A partire dal '400 anche i più importanti centri abitati (Grottaglie, Martina, Pulsano) del territorio si dotarono di un proprio Capitolo, raccolto intorno alle rispettive chiese collegiate, divenendo anch'esse destinatari privilegiati della pietas devozionale dei cittadini, promuovendoli ai primi posti nella proprietà terriera nei rispettivi centri abitati.
Disperso tale patrimonio a seguito della distruzioni apportate dai Saraceni, il patrimonio monastico su ricostruito all'indomani dell'arrivo dei Normanni. Questi si dimostrarono parimenti generosi nei confronti di tutti i più importanti monasteri benedettini, come San Lorenzo d'Aversa (cui donarno il feudo di San Pietro in Bevagna), Montecassino e e la Santissima Trinità di Cava dei Tirreni, cui donarono gran parte delle chiese e degli altri possedimenti ecclesiastici pervenuti in loro potere all'indomani della conquista. Anche le importanti abbazie italo-greche di San Vito del Pizzo, di San Pietro de insula e dei Santi Pietro e Andrea de insula parva furono dotate di vastissimi patrimoni fondiari e di veri e propri feudi.
Ai regnanti svevi si deve, invece, il successo dei Cistercensi, insediatisi nell'abbazia di Santa Maria del Galeso e nei feudi di San Simone, Cigliano e Paula.La natura di questi possessi non sempre risulta chiara, e diede origine a diversi problemi interpretativi al momento della eversione feudale.Nel pieno del proprio sviluppo, tuttavia, e sino a tutto il XIII secolo, essi definirono distinte signorie terriere monastiche dotate di pieni poteri giurisdizionali.

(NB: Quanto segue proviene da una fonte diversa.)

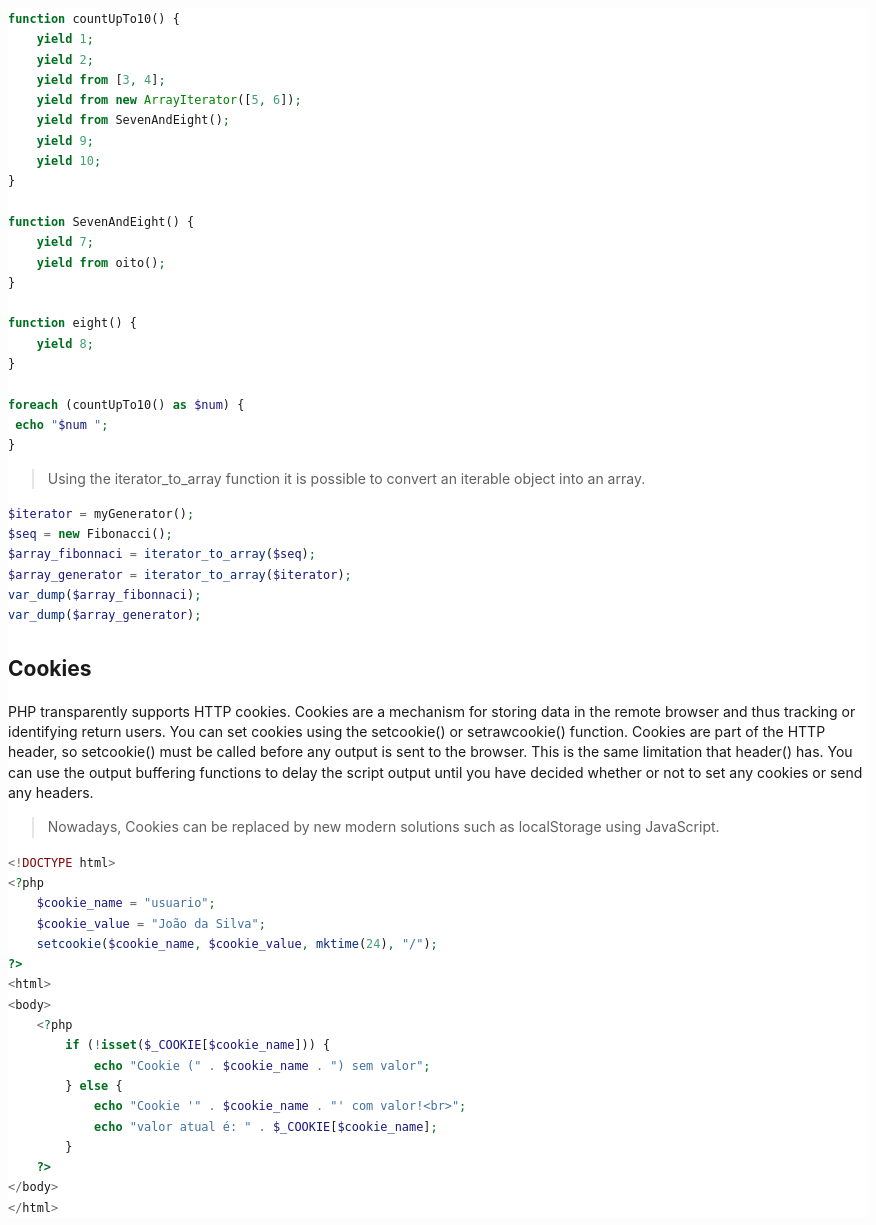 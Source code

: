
 ```php
function countUpTo10() {
	yield 1;
	yield 2;
	yield from [3, 4];
	yield from new ArrayIterator([5, 6]);
	yield from SevenAndEight();
	yield 9;
	yield 10;
}

function SevenAndEight() {
	yield 7;
	yield from oito();
}

function eight() {
	yield 8;
}

foreach (countUpTo10() as $num) {
 echo "$num ";
}
```

> Using the iterator_to_array function it is possible to convert an iterable object into an array.

```php
$iterator = myGenerator();
$seq = new Fibonacci();
$array_fibonnaci = iterator_to_array($seq);
$array_generator = iterator_to_array($iterator);
var_dump($array_fibonnaci);
var_dump($array_generator);
```

## Cookies

PHP transparently supports HTTP cookies. Cookies are a mechanism for storing data in the remote browser and thus tracking or identifying return users. You can set cookies using the setcookie() or setrawcookie() function. Cookies are part of the HTTP header, so setcookie() must be called before any output is sent to the browser. This is the same limitation that header() has. You can use the output buffering functions to delay the script output until you have decided whether or not to set any cookies or send any headers.

> Nowadays, Cookies can be replaced by new modern solutions such as localStorage using JavaScript.

```php
<!DOCTYPE html>
<?php
	$cookie_name = "usuario";
	$cookie_value = "João da Silva";
	setcookie($cookie_name, $cookie_value, mktime(24), "/");
?>
<html>
<body>
	<?php
		if (!isset($_COOKIE[$cookie_name])) {
			echo "Cookie (" . $cookie_name . ") sem valor";
		} else {
			echo "Cookie '" . $cookie_name . "' com valor!<br>";
			echo "valor atual é: " . $_COOKIE[$cookie_name];
		}
	?>
</body>
</html>
```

Entrate in crisi fra XIV e XV secolo, queste istituzioni vennero affidate a cardinali commendatari, selezionati all'interno dell'entourage della curia vaticana; i relativi patrimoni, perennemente esposti alle mire speculative dei rispettivi detentori e familiares, vennero, a partire dal XVI secolo dati in concessione. Ciò a seguito della promulgazione dell'indulto apostolico di Giulio II del 1505, confermato dal breve di Giulio III nel 1551, ed in particolare dopo il Concilio di Trento, con la pubblicazione della bolla De censibus, emanata da papa Pio V nel 1569. Divenennero così per lo più preda di feudatari e signori locali.

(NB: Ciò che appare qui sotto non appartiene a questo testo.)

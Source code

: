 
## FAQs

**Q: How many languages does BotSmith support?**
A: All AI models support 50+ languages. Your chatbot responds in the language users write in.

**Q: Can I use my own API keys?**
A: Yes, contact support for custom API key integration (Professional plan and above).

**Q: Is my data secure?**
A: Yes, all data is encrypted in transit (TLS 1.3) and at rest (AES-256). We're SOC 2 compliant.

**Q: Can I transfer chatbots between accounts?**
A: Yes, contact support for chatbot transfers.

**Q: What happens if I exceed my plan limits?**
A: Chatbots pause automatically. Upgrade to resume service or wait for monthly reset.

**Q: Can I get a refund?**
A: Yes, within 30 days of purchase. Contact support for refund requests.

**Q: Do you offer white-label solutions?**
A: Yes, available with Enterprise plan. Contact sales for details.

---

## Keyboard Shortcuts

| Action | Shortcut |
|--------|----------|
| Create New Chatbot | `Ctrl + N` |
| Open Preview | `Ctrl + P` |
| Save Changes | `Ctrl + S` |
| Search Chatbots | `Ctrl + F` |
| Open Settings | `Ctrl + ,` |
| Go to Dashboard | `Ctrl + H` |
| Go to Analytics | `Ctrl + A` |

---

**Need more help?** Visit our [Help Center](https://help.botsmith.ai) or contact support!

Dalla loro frammentazione sorsero gran parte delle masserie del Tarantino.Diverse masserie conservano, nella propria denominazione, un antico possesso ecclesiastico che ha resistito pure agli eventi successivi alle leggi di eversione succedutesi a partire dalla fine del Settecento e completate con l'Unità d'Italia. Nelle immagini la masseria del Capitolo (Taranto) alle Paludi del Tara e quella dell'Annunziata, già dei Celestini
Posizione di particolare prestigio ebbero i monasteri femminili (le Clarisse e le Benedettine di San Giovanni in Taranto, le Clarisse di San Geronimo in Grottaglie, le Agostiniane a Martina Franca), il cui significato va letto interamente all'interno delle logiche locali, in quanto verso di essi le famiglie più in vista collocavano le donne non destinate a matrimoni prestigiosi, unitamente a parte del proprio patrimonio. Grazie alla notevole disponibilità di denaro, che reinvestivano in prestiti lucrosi, anche questi si inserirono nel mercato fondiario, accumulando notevoli quantità di beni fondiari, di cui resta la ricca toponomastica.